- _Work instruction_
All that is required is the number of lines in this listing that hold "printf".
--- START ---
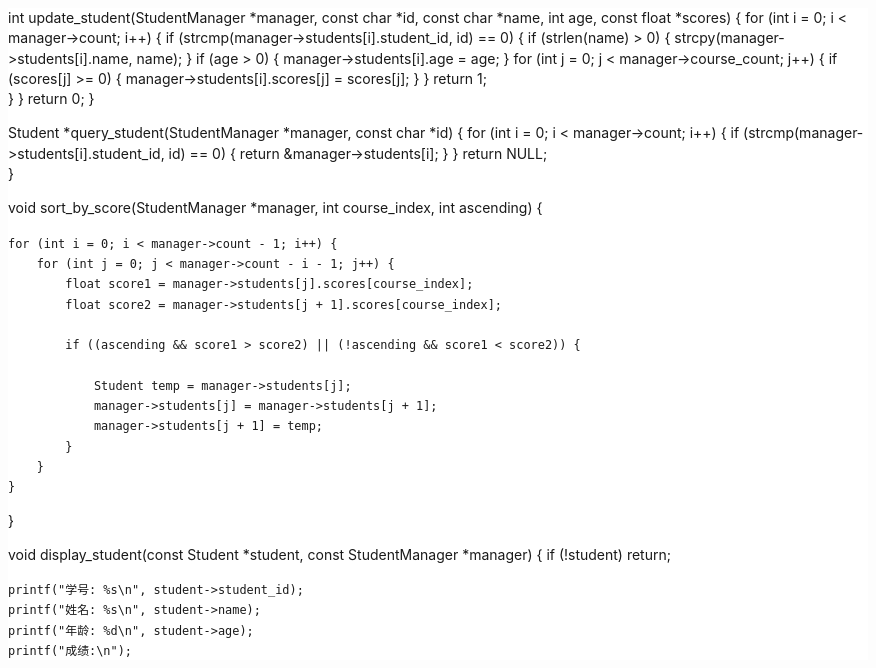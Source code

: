 int update_student(StudentManager *manager, const char *id, const char *name, int age, const float *scores) {
    for (int i = 0; i < manager->count; i++) {
        if (strcmp(manager->students[i].student_id, id) == 0) {
            if (strlen(name) > 0) {
                strcpy(manager->students[i].name, name);
            }
            if (age > 0) {
                manager->students[i].age = age;
            }
            for (int j = 0; j < manager->course_count; j++) {
                if (scores[j] >= 0) {
                    manager->students[i].scores[j] = scores[j];
                }
            }
            return 1;  
        }
    }
    return 0; 
}

Student *query_student(StudentManager *manager, const char *id) {
    for (int i = 0; i < manager->count; i++) {
        if (strcmp(manager->students[i].student_id, id) == 0) {
            return &manager->students[i];
        }
    }
    return NULL;  
}

void sort_by_score(StudentManager *manager, int course_index, int ascending) {
 
    for (int i = 0; i < manager->count - 1; i++) {
        for (int j = 0; j < manager->count - i - 1; j++) {
            float score1 = manager->students[j].scores[course_index];
            float score2 = manager->students[j + 1].scores[course_index];
            
            if ((ascending && score1 > score2) || (!ascending && score1 < score2)) {
                
                Student temp = manager->students[j];
                manager->students[j] = manager->students[j + 1];
                manager->students[j + 1] = temp;
            }
        }
    }
}

void display_student(const Student *student, const StudentManager *manager) {
    if (!student) return;
    
    printf("学号: %s\n", student->student_id);
    printf("姓名: %s\n", student->name);
    printf("年龄: %d\n", student->age);
    printf("成绩:\n");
--- END ---
- _Exercise output_
4